Your assignment:
Please transcribe the entries exactly and omit the images they contain.

------

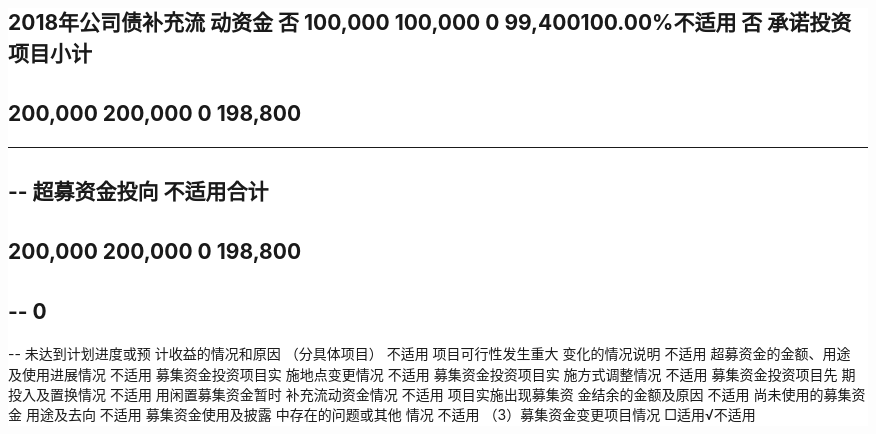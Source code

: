 2018年公司债补充流
动资金
否
100,000
100,000
0
99,400100.00%不适用
否
承诺投资项目小计
--
200,000
200,000
0
198,800
--
----
--
超募资金投向
不适用合计
--
200,000
200,000
0
198,800
--
--
0
--
--
未达到计划进度或预
计收益的情况和原因
（分具体项目）
不适用
项目可行性发生重大
变化的情况说明
不适用
超募资金的金额、用途
及使用进展情况
不适用
募集资金投资项目实
施地点变更情况
不适用
募集资金投资项目实
施方式调整情况
不适用
募集资金投资项目先
期投入及置换情况
不适用
用闲置募集资金暂时
补充流动资金情况
不适用
项目实施出现募集资
金结余的金额及原因
不适用
尚未使用的募集资金
用途及去向
不适用
募集资金使用及披露
中存在的问题或其他
情况
不适用
（3）募集资金变更项目情况
□适用√不适用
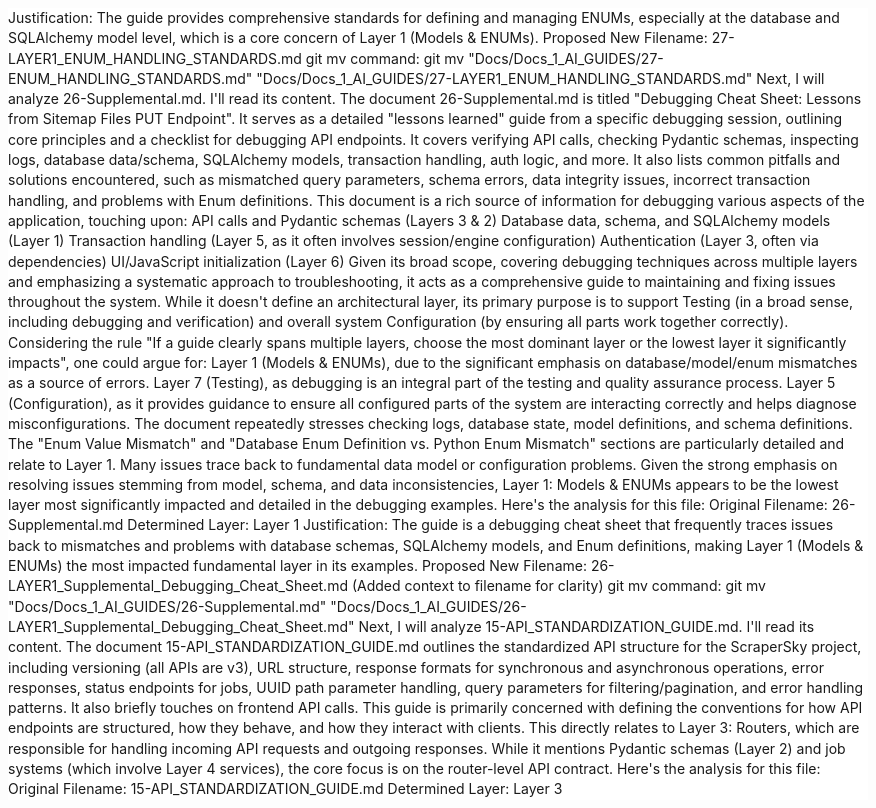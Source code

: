 Justification: The guide provides comprehensive standards for defining and managing ENUMs, especially at the database and SQLAlchemy model level, which is a core concern of Layer 1 (Models & ENUMs).
Proposed New Filename: 27-LAYER1_ENUM_HANDLING_STANDARDS.md
git mv command: git mv "Docs/Docs_1_AI_GUIDES/27-ENUM_HANDLING_STANDARDS.md" "Docs/Docs_1_AI_GUIDES/27-LAYER1_ENUM_HANDLING_STANDARDS.md"
Next, I will analyze 26-Supplemental.md. I'll read its content.
The document 26-Supplemental.md is titled "Debugging Cheat Sheet: Lessons from Sitemap Files PUT Endpoint". It serves as a detailed "lessons learned" guide from a specific debugging session, outlining core principles and a checklist for debugging API endpoints. It covers verifying API calls, checking Pydantic schemas, inspecting logs, database data/schema, SQLAlchemy models, transaction handling, auth logic, and more. It also lists common pitfalls and solutions encountered, such as mismatched query parameters, schema errors, data integrity issues, incorrect transaction handling, and problems with Enum definitions.
This document is a rich source of information for debugging various aspects of the application, touching upon:
API calls and Pydantic schemas (Layers 3 & 2)
Database data, schema, and SQLAlchemy models (Layer 1)
Transaction handling (Layer 5, as it often involves session/engine configuration)
Authentication (Layer 3, often via dependencies)
UI/JavaScript initialization (Layer 6)
Given its broad scope, covering debugging techniques across multiple layers and emphasizing a systematic approach to troubleshooting, it acts as a comprehensive guide to maintaining and fixing issues throughout the system. While it doesn't define an architectural layer, its primary purpose is to support Testing (in a broad sense, including debugging and verification) and overall system Configuration (by ensuring all parts work together correctly).
Considering the rule "If a guide clearly spans multiple layers, choose the most dominant layer or the lowest layer it significantly impacts", one could argue for:
Layer 1 (Models & ENUMs), due to the significant emphasis on database/model/enum mismatches as a source of errors.
Layer 7 (Testing), as debugging is an integral part of the testing and quality assurance process.
Layer 5 (Configuration), as it provides guidance to ensure all configured parts of the system are interacting correctly and helps diagnose misconfigurations.
The document repeatedly stresses checking logs, database state, model definitions, and schema definitions. The "Enum Value Mismatch" and "Database Enum Definition vs. Python Enum Mismatch" sections are particularly detailed and relate to Layer 1. Many issues trace back to fundamental data model or configuration problems.
Given the strong emphasis on resolving issues stemming from model, schema, and data inconsistencies, Layer 1: Models & ENUMs appears to be the lowest layer most significantly impacted and detailed in the debugging examples.
Here's the analysis for this file:
Original Filename: 26-Supplemental.md
Determined Layer: Layer 1
Justification: The guide is a debugging cheat sheet that frequently traces issues back to mismatches and problems with database schemas, SQLAlchemy models, and Enum definitions, making Layer 1 (Models & ENUMs) the most impacted fundamental layer in its examples.
Proposed New Filename: 26-LAYER1_Supplemental_Debugging_Cheat_Sheet.md (Added context to filename for clarity)
git mv command: git mv "Docs/Docs_1_AI_GUIDES/26-Supplemental.md" "Docs/Docs_1_AI_GUIDES/26-LAYER1_Supplemental_Debugging_Cheat_Sheet.md"
Next, I will analyze 15-API_STANDARDIZATION_GUIDE.md. I'll read its content.
The document 15-API_STANDARDIZATION_GUIDE.md outlines the standardized API structure for the ScraperSky project, including versioning (all APIs are v3), URL structure, response formats for synchronous and asynchronous operations, error responses, status endpoints for jobs, UUID path parameter handling, query parameters for filtering/pagination, and error handling patterns. It also briefly touches on frontend API calls.
This guide is primarily concerned with defining the conventions for how API endpoints are structured, how they behave, and how they interact with clients. This directly relates to Layer 3: Routers, which are responsible for handling incoming API requests and outgoing responses. While it mentions Pydantic schemas (Layer 2) and job systems (which involve Layer 4 services), the core focus is on the router-level API contract.
Here's the analysis for this file:
Original Filename: 15-API_STANDARDIZATION_GUIDE.md
Determined Layer: Layer 3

------

Result:
Source code

: 2018年公司债补充流
动资金
否
100,000
100,000
0
99,400100.00%不适用
否
承诺投资项目小计
--
200,000
200,000
0
198,800
--
----
--
超募资金投向
不适用合计
--
200,000
200,000
0
198,800
--
--
0
--
--
未达到计划进度或预
计收益的情况和原因
（分具体项目）
不适用
项目可行性发生重大
变化的情况说明
不适用
超募资金的金额、用途
及使用进展情况
不适用
募集资金投资项目实
施地点变更情况
不适用
募集资金投资项目实
施方式调整情况
不适用
募集资金投资项目先
期投入及置换情况
不适用
用闲置募集资金暂时
补充流动资金情况
不适用
项目实施出现募集资
金结余的金额及原因
不适用
尚未使用的募集资金
用途及去向
不适用
募集资金使用及披露
中存在的问题或其他
情况
不适用
（3）募集资金变更项目情况
□适用√不适用
Source code

: Justification: The guide provides comprehensive standards for defining and managing ENUMs, especially at the database and SQLAlchemy model level, which is a core concern of Layer 1 (Models & ENUMs).
Proposed New Filename: 27-LAYER1_ENUM_HANDLING_STANDARDS.md
git mv command: git mv "Docs/Docs_1_AI_GUIDES/27-ENUM_HANDLING_STANDARDS.md" "Docs/Docs_1_AI_GUIDES/27-LAYER1_ENUM_HANDLING_STANDARDS.md"
Next, I will analyze 26-Supplemental.md. I'll read its content.
The document 26-Supplemental.md is titled "Debugging Cheat Sheet: Lessons from Sitemap Files PUT Endpoint". It serves as a detailed "lessons learned" guide from a specific debugging session, outlining core principles and a checklist for debugging API endpoints. It covers verifying API calls, checking Pydantic schemas, inspecting logs, database data/schema, SQLAlchemy models, transaction handling, auth logic, and more. It also lists common pitfalls and solutions encountered, such as mismatched query parameters, schema errors, data integrity issues, incorrect transaction handling, and problems with Enum definitions.
This document is a rich source of information for debugging various aspects of the application, touching upon:
API calls and Pydantic schemas (Layers 3 & 2)
Database data, schema, and SQLAlchemy models (Layer 1)
Transaction handling (Layer 5, as it often involves session/engine configuration)
Authentication (Layer 3, often via dependencies)
UI/JavaScript initialization (Layer 6)
Given its broad scope, covering debugging techniques across multiple layers and emphasizing a systematic approach to troubleshooting, it acts as a comprehensive guide to maintaining and fixing issues throughout the system. While it doesn't define an architectural layer, its primary purpose is to support Testing (in a broad sense, including debugging and verification) and overall system Configuration (by ensuring all parts work together correctly).
Considering the rule "If a guide clearly spans multiple layers, choose the most dominant layer or the lowest layer it significantly impacts", one could argue for:
Layer 1 (Models & ENUMs), due to the significant emphasis on database/model/enum mismatches as a source of errors.
Layer 7 (Testing), as debugging is an integral part of the testing and quality assurance process.
Layer 5 (Configuration), as it provides guidance to ensure all configured parts of the system are interacting correctly and helps diagnose misconfigurations.
The document repeatedly stresses checking logs, database state, model definitions, and schema definitions. The "Enum Value Mismatch" and "Database Enum Definition vs. Python Enum Mismatch" sections are particularly detailed and relate to Layer 1. Many issues trace back to fundamental data model or configuration problems.
Given the strong emphasis on resolving issues stemming from model, schema, and data inconsistencies, Layer 1: Models & ENUMs appears to be the lowest layer most significantly impacted and detailed in the debugging examples.
Here's the analysis for this file:
Original Filename: 26-Supplemental.md
Determined Layer: Layer 1
Justification: The guide is a debugging cheat sheet that frequently traces issues back to mismatches and problems with database schemas, SQLAlchemy models, and Enum definitions, making Layer 1 (Models & ENUMs) the most impacted fundamental layer in its examples.
Proposed New Filename: 26-LAYER1_Supplemental_Debugging_Cheat_Sheet.md (Added context to filename for clarity)
git mv command: git mv "Docs/Docs_1_AI_GUIDES/26-Supplemental.md" "Docs/Docs_1_AI_GUIDES/26-LAYER1_Supplemental_Debugging_Cheat_Sheet.md"
Next, I will analyze 15-API_STANDARDIZATION_GUIDE.md. I'll read its content.
The document 15-API_STANDARDIZATION_GUIDE.md outlines the standardized API structure for the ScraperSky project, including versioning (all APIs are v3), URL structure, response formats for synchronous and asynchronous operations, error responses, status endpoints for jobs, UUID path parameter handling, query parameters for filtering/pagination, and error handling patterns. It also briefly touches on frontend API calls.
This guide is primarily concerned with defining the conventions for how API endpoints are structured, how they behave, and how they interact with clients. This directly relates to Layer 3: Routers, which are responsible for handling incoming API requests and outgoing responses. While it mentions Pydantic schemas (Layer 2) and job systems (which involve Layer 4 services), the core focus is on the router-level API contract.
Here's the analysis for this file:
Original Filename: 15-API_STANDARDIZATION_GUIDE.md
Determined Layer: Layer 3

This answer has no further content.